Berita » Partisipasi Peneliti Balitkabi dalam Semnas di UMP Purwokerto

Upaya untuk menyebarkan informasi hasil-hasil penelitian aneka tanaman kacang dan umbi terus dilakukan oleh para peneliti Balitkabi. Tanggal 29 Agustus 2015 para peneliti Balitkabi kembali berkiprah dalam acara Seminar Nasional di Universitas Muhammadiyah Purwokerto yang bertemakan “Pencapaian Swasembada Pangan melalui Pertanian Berkelanjutan”.

Seminar tersebut diselenggarakan oleh Dinas Pertanian, Perkebunan dan Kehutanan Kabupaten Banyumas menggandeng Fakultas Pertanian Universitas Muhammadiyah Purwokerto. Tiga pembicara nasional yaitu Dr. Sri Heri Susilowati (Kementerian Pertanian Republik Indonesia), Dr. Sarjiya Antonius (Pusat Penelitian Biologi Lembaga Ilmu Pengetahuan Indonesia-LIPI), dan Ir.

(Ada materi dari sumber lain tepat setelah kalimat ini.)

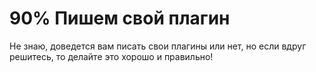 # 90% Пишем свой плагин

Не знаю, доведется вам писать свои плагины или нет, но если вдруг решитесь, то делайте это хорошо и правильно!
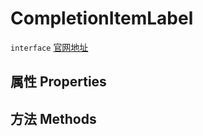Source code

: # CompletionItemLabel
`interface` [官网地址](https://microsoft.github.io/monaco-editor/docs.html#interfaces/languages.CompletionItemLabel.html)
## 属性 Properties
## 方法 Methods

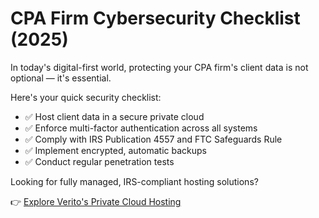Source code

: # CPA Firm Cybersecurity Checklist (2025)

In today's digital-first world, protecting your CPA firm's client data is not optional — it's essential.

Here's your quick security checklist:

- ✅ Host client data in a secure private cloud
- ✅ Enforce multi-factor authentication across all systems
- ✅ Comply with IRS Publication 4557 and FTC Safeguards Rule
- ✅ Implement encrypted, automatic backups
- ✅ Conduct regular penetration tests

Looking for fully managed, IRS-compliant hosting solutions?

👉 [Explore Verito's Private Cloud Hosting](https://verito.com/written-information-security-plan)

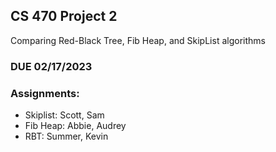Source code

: ## CS 470 Project 2

Comparing Red-Black Tree, Fib Heap, and SkipList algorithms

### DUE 02/17/2023

### Assignments:
* Skiplist: Scott, Sam
* Fib Heap: Abbie, Audrey
* RBT: Summer, Kevin
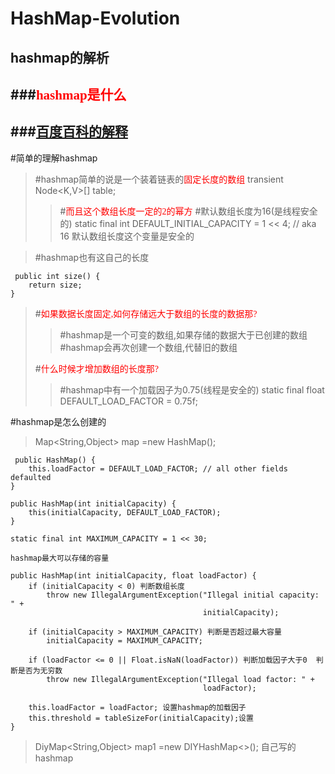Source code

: # HashMap-Evolution
## hashmap的解析
###<font face="黑体" color=red>hashmap是什么</font>
---
###[百度百科的解释](https://baike.baidu.com/item/Hashmap/1167707?fr=aladdin)
---
#简单的理解hashmap
>#hashmap简单的说是一个装着链表的<font face="黑体" color=red>固定长度的数组</font>
	transient Node<K,V>[] table;
>>#<font face="黑体" color=red>而且这个数组长度一定的2的幂方</font>
>>#默认数组长度为16(是线程安全的)
	static final int DEFAULT_INITIAL_CAPACITY = 1 << 4; // aka 16
	默认数组长度这个变量是安全的

>#hashmap也有这自己的长度
>>
	 public int size() {
        return size;
    }
>>
>#<font face="黑体" color=red>如果数据长度固定,如何存储远大于数组的长度的数据那?</font>
>>#hashmap是一个可变的数组,如果存储的数据大于已创建的数组
>>#hashmap会再次创建一个数组,代替旧的数组
>
>>
>
>#<font face="黑体" color=red>什么时候才增加数组的长度那?</font>
>>#hashmap中有一个加载因子为0.75(线程是安全的)
	static final float DEFAULT_LOAD_FACTOR = 0.75f;
>>






#hashmap是怎么创建的

>Map<String,Object> map =new HashMap();
>
>>
	 public HashMap() {
        this.loadFactor = DEFAULT_LOAD_FACTOR; // all other fields defaulted
    }
>>
	public HashMap(int initialCapacity) {
        this(initialCapacity, DEFAULT_LOAD_FACTOR);
    }
>>	
	static final int MAXIMUM_CAPACITY = 1 << 30;	
>>
	hashmap最大可以存储的容量
>>
	public HashMap(int initialCapacity, float loadFactor) {
        if (initialCapacity < 0) 判断数组长度
            throw new IllegalArgumentException("Illegal initial capacity: " +
                                               initialCapacity);
>>
        if (initialCapacity > MAXIMUM_CAPACITY) 判断是否超过最大容量
            initialCapacity = MAXIMUM_CAPACITY;
>>
        if (loadFactor <= 0 || Float.isNaN(loadFactor)) 判断加载因子大于0  判断是否为无穷数
            throw new IllegalArgumentException("Illegal load factor: " +
                                               loadFactor);
>>
        this.loadFactor = loadFactor; 设置hashmap的加载因子
        this.threshold = tableSizeFor(initialCapacity);设置
    }
>>
>>


>DiyMap<String,Object> map1 =new DIYHashMap<>(); 自己写的hashmap
>>
	
>>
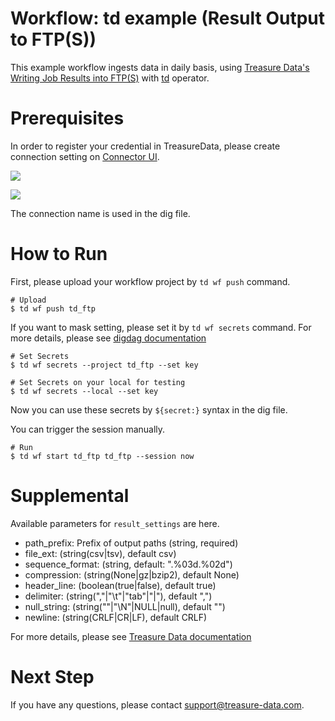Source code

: # Workflow: td example (Result Output to FTP(S))

This example workflow ingests data in daily basis, using [Treasure Data's Writing Job Results into FTP(S)](https://docs.treasuredata.com/articles/result-into-ftp) with [td](http://docs.digdag.io/operators/td.html) operator.

# Prerequisites

In order to register your credential in TreasureData, please create connection setting on [Connector UI](https://console.treasuredata.com/app/connections).

![](https://t.gyazo.com/teams/treasure-data/ce6d63afb6917ee99d7a5fdace2b7ccd.png)

![](https://t.gyazo.com/teams/treasure-data/55071234c2d489b7bb1bdbb342a067e0.png)

The connection name is used in the dig file.

# How to Run

First, please upload your workflow project by `td wf push` command.

    # Upload
    $ td wf push td_ftp

If you want to mask setting, please set it by `td wf secrets` command. For more details, please see [digdag documentation](http://docs.digdag.io/command_reference.html#secrets)

    # Set Secrets
    $ td wf secrets --project td_ftp --set key

    # Set Secrets on your local for testing
    $ td wf secrets --local --set key

Now you can use these secrets by `${secret:}` syntax in the dig file.

You can trigger the session manually.

    # Run
    $ td wf start td_ftp td_ftp --session now
    
# Supplemental

Available parameters for `result_settings` are here.

- path_prefix: Prefix of output paths (string, required)
- file_ext: (string(csv|tsv), default csv)
- sequence_format: (string, default: ".%03d.%02d")
- compression: (string(None|gz|bzip2), default None)
- header_line: (boolean(true|false), default true)
- delimiter: (string(","|"\t"|"tab"|"|"), default ",")
- null_string: (string(""|"\N"|NULL|null), default "")
- newline: (string(CRLF|CR|LF), default CRLF)

For more details, please see [Treasure Data documentation](https://docs.treasuredata.com/articles/result-into-ftp#usage-from-cli)

# Next Step

If you have any questions, please contact support@treasure-data.com.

Rudi Purwadi (Direktur CV Putra Karya Sejahtera) dihadirkan dalam acara tersebut guna memaparkan hal-hal penting terkait swasembada pangan.

Antusiasme masyarakat cukup besar, tercatat jumlah peserta yang hadir mencapai 200 orang dari berbagai instansi dan kalangan seperti akademisi perguruan tinggi, BPTP, PPL Kabupaten Banyumas, mahasiswa dan pemerhati pertanian Indonesia. Dalam Semnas tersebut disampaikan 45 makalah penunjang, 18 diantaranya merupakan makalah peneliti Balitkabi. Rektor UMP, Dr. H. Syamsuhadi Irsyad, M.H. dalam sambutannya mengungkapkan, Indonesia memiliki potensi bidang pertanian yang sangat besar.

Kemajuan negara Indonesia tergantung pada para pimpinan yang memimpin negara Indonesia. Jika lembaga pemerintah dapat mengoptimalkan fungsinya, maka akan berdampak pada kemajuan negara Indonesia, salah satunya adalah dalam pencapaian program pemerintah di bidang pertanian yaitu swasembada pangan.

Kepala Dinas Pertanian, Perkebunan dan Kehutanan Kabupaten Banyumas, Tjutjun Sunarti R, M.Si. menyampaikan bahwa perkembangan sektor pertanian selain sebagai sumber penghidupan, juga merupakan salah satu kunci pertumbuhan ekonomi negara Indonesia.

Swasembada pangan merupakan salah satu indikator keberhasilan pembangunan bidang pertanian. Senada dengan Tjutjun Sunarti, Dekan Faperta UMP, Ir. Bambang Nugroho, M.P. mengemukakan harapannya bahwa “pencapaian swasembada pangan harus menjadi komitmen di semua kalangan baik pemerintah, praktisi, penyuluh maupun mahasiswa harus saling sinergi”.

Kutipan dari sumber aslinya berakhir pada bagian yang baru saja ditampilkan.